Quantitative electronic Lewis structure derived from nuclear coordinates of molecules:
Three Conformers of C12H26: Summary

Original computations: C12H26.nb, C12H26_1.nb, C12H26_2.nb
(ES  28 March/15/16 February 2019).
Structures from HF/6-31G(d,p) opt. Parameters: ~ Ethane. Rotations around C-C bonds; left is “normal”, all-anti conformer.



1) The Kimball model results for these three conformers have been computed with the optimized coordinates of HF/6-31G(d,p) runs with Gamess™. These results are within very small error limits identical to the first principles computations, given below 5).
We have used parameters optimized for ethane. The parameters are the same for the three cases.

2) Among the energy (derived) values, the four categories Vtot, Ttot, Etot, and Vir show very small differences of a size and direction expected for such conformers. Compare to the values perpetrated in any text of Organic Chemistry for butane, staggered, gauche, eclipsed, a few kcal/mol. It turns out that the normal, staggered, “straight” hydrocarbon model with all-anti geometry has the highest stability. For the showcase butane the conformational energy changes are nearly local. If the rotation of two CH2-groups from anti to gauche happens in the middle of a larger hydrocarbon, dramatic changes happen. The molecular chain after the rotation bends slightly back on the part before the rotation and changes the potential energy to a large extent “through space”. As example, the picture, below left, is a projection on the xy-plane of a straight C12H26 molecule with one gauche CH2-pair. The red insert shows the chain after a rotation of 120° between the 6th and 7th CH2 groups around the pivot C-C bond depicted in green. The red half protrudes into the z-direction, of course, as the Newman projection in the zy plane, right, shows.
C12H26_all_2.gif     C12H26_all_new_3.gif
3) These changes manifest themselves differently in the components Vee, Vnn, and Vne. While the first two increase, the latter decreases such that the total change adds up to nearly zero. But the not compensated rest is comparable to the total conformational energy change. Hence, this is not only a local effect as the showcase butane suggests. I do not know of any chemistry text which mentions these effects. They are a clear indication that the chemist’s local interpretation of chemical bonding falls short: From the straight C12H26 hydrocarbon on top of the first page, left, to the most perturbed conformer, right, the nuclear repulsion energy Vnn increases by 10%, ~ +42’000 kcal/mol, Vee by 7.9%, ~ +41’000 kcal/mol, while Vne decreases nearly by the sum of these values, ~ -83’000 kcal/mol!
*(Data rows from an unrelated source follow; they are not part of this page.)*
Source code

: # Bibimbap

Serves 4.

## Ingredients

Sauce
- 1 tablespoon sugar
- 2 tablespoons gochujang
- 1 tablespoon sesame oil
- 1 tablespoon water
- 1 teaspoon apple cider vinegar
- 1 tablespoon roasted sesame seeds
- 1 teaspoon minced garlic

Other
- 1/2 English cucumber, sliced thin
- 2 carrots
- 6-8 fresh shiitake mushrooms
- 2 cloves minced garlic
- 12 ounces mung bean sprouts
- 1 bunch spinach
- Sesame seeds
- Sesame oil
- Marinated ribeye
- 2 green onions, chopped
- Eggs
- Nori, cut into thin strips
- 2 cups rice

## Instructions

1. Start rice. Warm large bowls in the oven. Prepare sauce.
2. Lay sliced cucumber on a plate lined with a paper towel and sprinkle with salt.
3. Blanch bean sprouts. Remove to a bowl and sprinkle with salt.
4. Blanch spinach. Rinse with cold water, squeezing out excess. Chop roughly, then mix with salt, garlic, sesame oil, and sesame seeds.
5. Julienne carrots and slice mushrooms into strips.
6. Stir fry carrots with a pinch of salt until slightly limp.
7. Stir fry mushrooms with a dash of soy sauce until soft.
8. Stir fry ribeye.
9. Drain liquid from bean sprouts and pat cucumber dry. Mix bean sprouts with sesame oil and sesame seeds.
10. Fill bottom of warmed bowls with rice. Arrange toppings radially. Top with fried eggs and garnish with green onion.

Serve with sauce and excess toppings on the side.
4) The total, minute, energy changes make such conformation conversions thermally possible, even near standard temperature. But, there is a huge reshuffling of energy components connected to it. In order to show that this is not an artifact of Kimball’s model, the next paragraph summarizes first principles quantum chemical computations of the same three molecules, which  exhibit the same changes in the potential energy components. Chemical consequences, if there are, will be described elsewhere.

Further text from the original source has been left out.